Four deer experts at the ATA Trade Show on Friday said two things must happen to slow the spread of chronic wasting disease across the country: end all transportation of live deer and elk by private cervid farms and state wildlife agencies, and ban hunters from transporting the carcasses of elk and deer across state lines.
Brian Murphy, CEO of the Quality Deer Management Association, said he would support a national moratorium requiring hunters to take only deboned meat and clean skull plates/antlers across state lines. Murphy said each state now makes its own rules about transporting elk and deer carcasses, which causes confusion and unintentional violations when hunters return home from out-of-state hunts.
The panel discussion/press conference, which was convened by the QDMA and National Deer Alliance, also included Dr. Grant Woods of “Growing Deer TV”; Kip Adams, QDMA’s conservation director; and Nick Pinizzotto, the NDA’s president/CEO.
Murphy and Pinizzotto said CWD has become a national concern, and lawmakers on Capitol Hill are now listening, talking and writing legislation to increase funding for research and management. Managing the disease has proven difficult the past two decades because the nation lacks a comprehensive program for states to follow. The result is inadequate monitoring, too few testing facilities, and inconsistent transportation rules and disposal guidelines, all of which states tackle mostly on their own.

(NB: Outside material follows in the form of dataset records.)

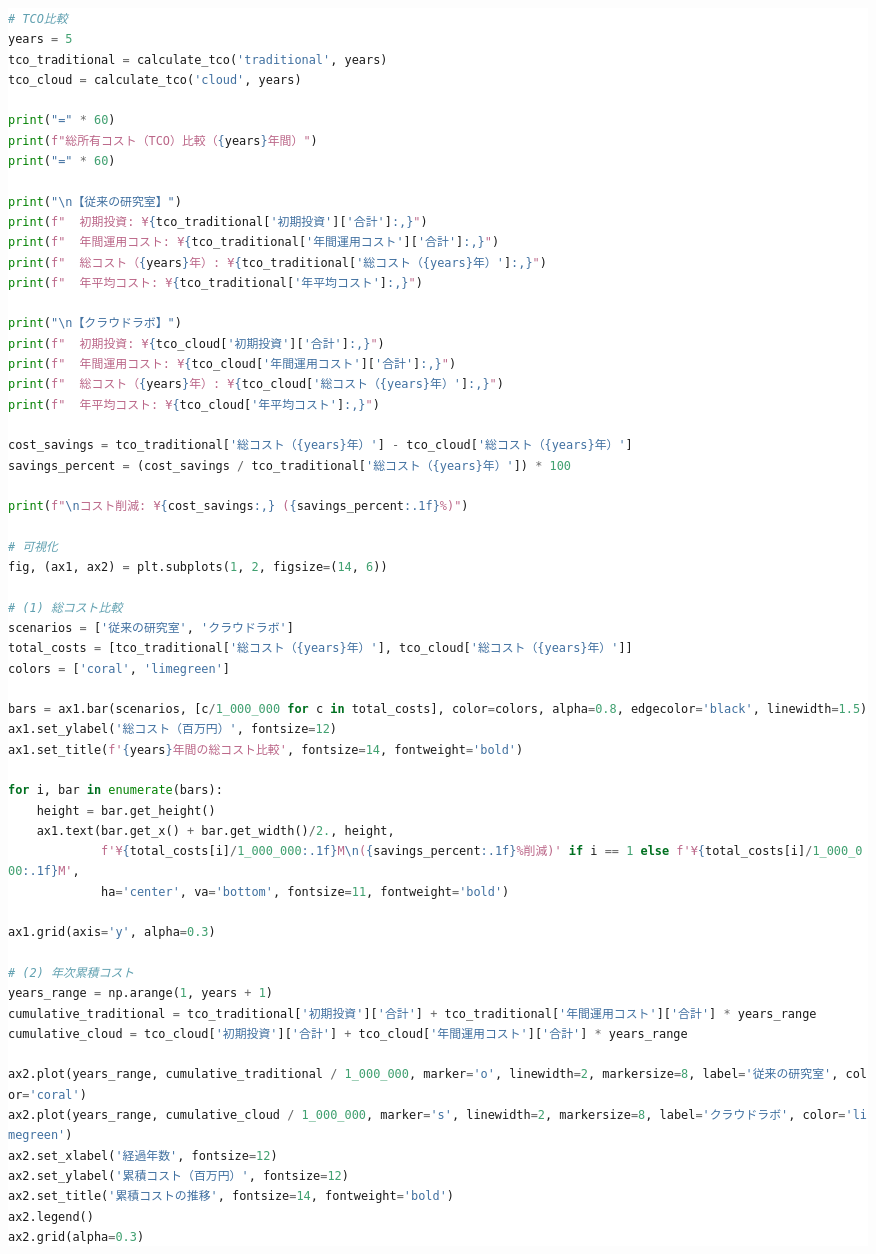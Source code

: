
 ```python
# TCO比較
years = 5
tco_traditional = calculate_tco('traditional', years)
tco_cloud = calculate_tco('cloud', years)

print("=" * 60)
print(f"総所有コスト（TCO）比較（{years}年間）")
print("=" * 60)

print("\n【従来の研究室】")
print(f"  初期投資: ¥{tco_traditional['初期投資']['合計']:,}")
print(f"  年間運用コスト: ¥{tco_traditional['年間運用コスト']['合計']:,}")
print(f"  総コスト（{years}年）: ¥{tco_traditional['総コスト（{years}年）']:,}")
print(f"  年平均コスト: ¥{tco_traditional['年平均コスト']:,}")

print("\n【クラウドラボ】")
print(f"  初期投資: ¥{tco_cloud['初期投資']['合計']:,}")
print(f"  年間運用コスト: ¥{tco_cloud['年間運用コスト']['合計']:,}")
print(f"  総コスト（{years}年）: ¥{tco_cloud['総コスト（{years}年）']:,}")
print(f"  年平均コスト: ¥{tco_cloud['年平均コスト']:,}")

cost_savings = tco_traditional['総コスト（{years}年）'] - tco_cloud['総コスト（{years}年）']
savings_percent = (cost_savings / tco_traditional['総コスト（{years}年）']) * 100

print(f"\nコスト削減: ¥{cost_savings:,} ({savings_percent:.1f}%)")

# 可視化
fig, (ax1, ax2) = plt.subplots(1, 2, figsize=(14, 6))

# (1) 総コスト比較
scenarios = ['従来の研究室', 'クラウドラボ']
total_costs = [tco_traditional['総コスト（{years}年）'], tco_cloud['総コスト（{years}年）']]
colors = ['coral', 'limegreen']

bars = ax1.bar(scenarios, [c/1_000_000 for c in total_costs], color=colors, alpha=0.8, edgecolor='black', linewidth=1.5)
ax1.set_ylabel('総コスト（百万円）', fontsize=12)
ax1.set_title(f'{years}年間の総コスト比較', fontsize=14, fontweight='bold')

for i, bar in enumerate(bars):
    height = bar.get_height()
    ax1.text(bar.get_x() + bar.get_width()/2., height,
             f'¥{total_costs[i]/1_000_000:.1f}M\n({savings_percent:.1f}%削減)' if i == 1 else f'¥{total_costs[i]/1_000_000:.1f}M',
             ha='center', va='bottom', fontsize=11, fontweight='bold')

ax1.grid(axis='y', alpha=0.3)

# (2) 年次累積コスト
years_range = np.arange(1, years + 1)
cumulative_traditional = tco_traditional['初期投資']['合計'] + tco_traditional['年間運用コスト']['合計'] * years_range
cumulative_cloud = tco_cloud['初期投資']['合計'] + tco_cloud['年間運用コスト']['合計'] * years_range

ax2.plot(years_range, cumulative_traditional / 1_000_000, marker='o', linewidth=2, markersize=8, label='従来の研究室', color='coral')
ax2.plot(years_range, cumulative_cloud / 1_000_000, marker='s', linewidth=2, markersize=8, label='クラウドラボ', color='limegreen')
ax2.set_xlabel('経過年数', fontsize=12)
ax2.set_ylabel('累積コスト（百万円）', fontsize=12)
ax2.set_title('累積コストの推移', fontsize=14, fontweight='bold')
ax2.legend()
ax2.grid(alpha=0.3)
```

CWD is in the same family of diseases as Mad Cow Disease, which jumped the species barrier to humans in Great Britain during the 1980s. The human form of the disease is called Creutzfeldt-Jakob. Those ailments, as well as scrapie in sheep, are caused by rogue prions that trigger fatal degenerative diseases affecting nerve cells in the brain. They always end in death after causing mental, physical, and sensory problems such as dementia and seizures.
CWD was first documented in a mule deer test facility in Colorado in 1967, and later identified as a prion disease in the 1970s. It was considered a “Western U.S.” disease until it was detected in Wisconsin after the 2001 gun-deer season. Wisconsin has confirmed 5,196 CWD cases the past 18 years, including a record 1,010 so far in its 2018-19 testing cycle.